Ich war eindeutig zu jung. Statt mich zu verurteilen, hätte mir ein Gespräch mit all den Vor- und Nachteilen geholfen. Vor allem als ich dann zurückgezogen bin nach drei Jahren, wäre mir dieser Schritt nicht so schwergefallen, weil ich mich nicht so geschämt hätte bei dem Satz: „Ich habe es dir doch gleich gesagt, dass der nix taugt und du wieder kommst!“ Es mussten vorher viele scheiß Sachen passieren, bevor ich bemerkt habe, dass ich ihm nicht wichtig bin und ich endlich für mich einstehen sollte. Genau das ist das positive Resultat daraus, dass ich für mich eingestanden und gegangen bin.

2. Zwei Verlobungen, die ich bereue.

Manchmal macht man einen Fehler zweimal. Der Erste, der mich heiraten wollte, war der Kerl aus Punkt eins.
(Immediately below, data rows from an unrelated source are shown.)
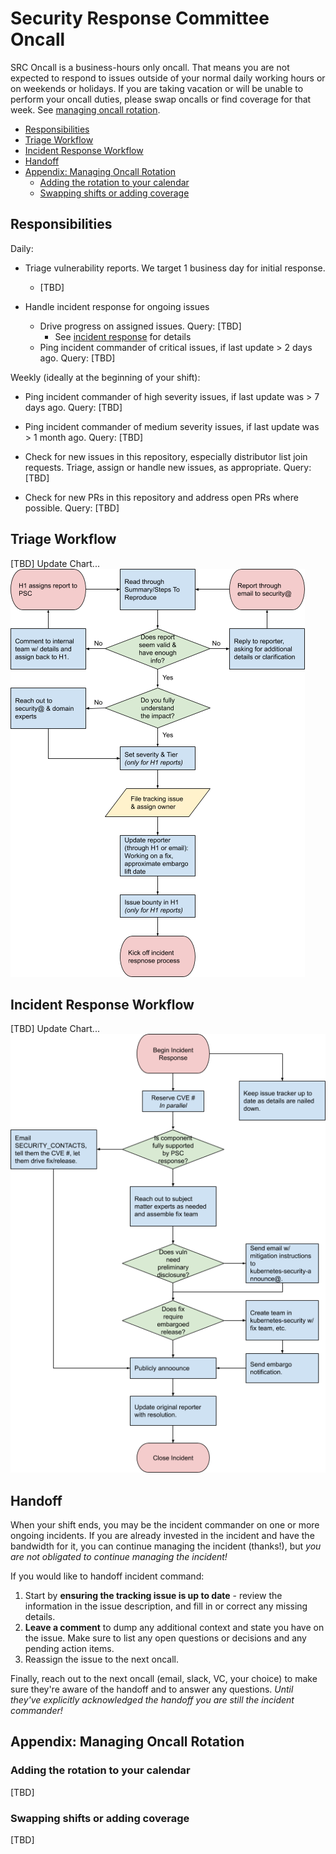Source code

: # Security Response Committee Oncall

SRC Oncall is a business-hours only oncall. That means you are not expected to
respond to issues outside of your normal daily working hours or on weekends or
holidays. If you are taking vacation or will be unable to perform your oncall
duties, please swap oncalls or find coverage for that week. See [managing oncall
rotation](#appendix-managing-oncall-rotation).

<!-- toc -->
- [Responsibilities](#responsibilities)
- [Triage Workflow](#triage-workflow)
- [Incident Response Workflow](#incident-response-workflow)
- [Handoff](#handoff)
- [Appendix: Managing Oncall Rotation](#appendix-managing-oncall-rotation)
  - [Adding the rotation to your calendar](#adding-the-rotation-to-your-calendar)
  - [Swapping shifts or adding coverage](#swapping-shifts-or-adding-coverage)
<!-- /toc -->

## Responsibilities

Daily:

- Triage vulnerability reports. We target 1 business day for initial response.
  - [TBD]

- Handle incident response for ongoing issues
  - Drive progress on assigned issues. Query: [TBD]
    - See [incident response](#incident-response-workflow) for details
  - Ping incident commander of critical issues, if last update > 2 days ago.  Query: [TBD]

Weekly (ideally at the beginning of your shift):

- Ping incident commander of high severity issues, if last update was > 7 days ago.  Query: [TBD]

- Ping incident commander of medium severity issues, if last update was > 1 month ago.  Query: [TBD]

- Check for new issues in this repository, especially distributor list join requests. Triage, assign or handle new issues, as appropriate.  Query: [TBD]

- Check for new PRs in this repository and address open PRs where possible.  Query: [TBD]

## Triage Workflow

[TBD] Update Chart...
![Triage workflow flowchart](images/src-oncall-triage-flow.png)

## Incident Response Workflow
[TBD] Update Chart...
![Incident response flowchart](images/src-oncall-incident-flow.png)

## Handoff

When your shift ends, you may be the incident commander on one or more ongoing
incidents. If you are already invested in the incident and have the bandwidth
for it, you can continue managing the incident (thanks!), but _you are not
obligated to continue managing the incident!_

If you would like to handoff incident command:

1.  Start by **ensuring the tracking issue is up to date** - review the
    information in the issue description, and fill in or correct any missing
    details.
2.  **Leave a comment** to dump any additional context and state you have on the
    issue. Make sure to list any open questions or decisions and any pending
    action items.
3.  Reassign the issue to the next oncall.

Finally, reach out to the next oncall (email, slack, VC, your choice) to make
sure they're aware of the handoff and to answer any questions. _Until they've
explicitly acknowledged the handoff you are still the incident commander!_

## Appendix: Managing Oncall Rotation

### Adding the rotation to your calendar
[TBD]

### Swapping shifts or adding coverage

[TBD]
Was es bedeutet, mit jemandem verlobt zu sein, wusste er ziemlich sicher zu diesem Zeitpunkt nicht. Er hat den Ringjoker gezogen, um mich länger bei sich zu behalten. Ich war damals so blauäugig und dachte, er meint es ernst. Wie man seine Verlobten, geschwiegenen eine Frau behandelt. Da ich leider kein Vorbild hatte und nicht wusste, wie es einer Beziehung ablaufen kann, bin ich von diesem Versprechen geblendet worden.

Der Zweite hätte mir vermutlich die Sterne vom Himmel geholt, wusste aber leider nicht, wie ein Zusammenleben funktioniert. Dass man sich Verantwortlichkeiten teilt, was mich zum nächsten Punkt bringt.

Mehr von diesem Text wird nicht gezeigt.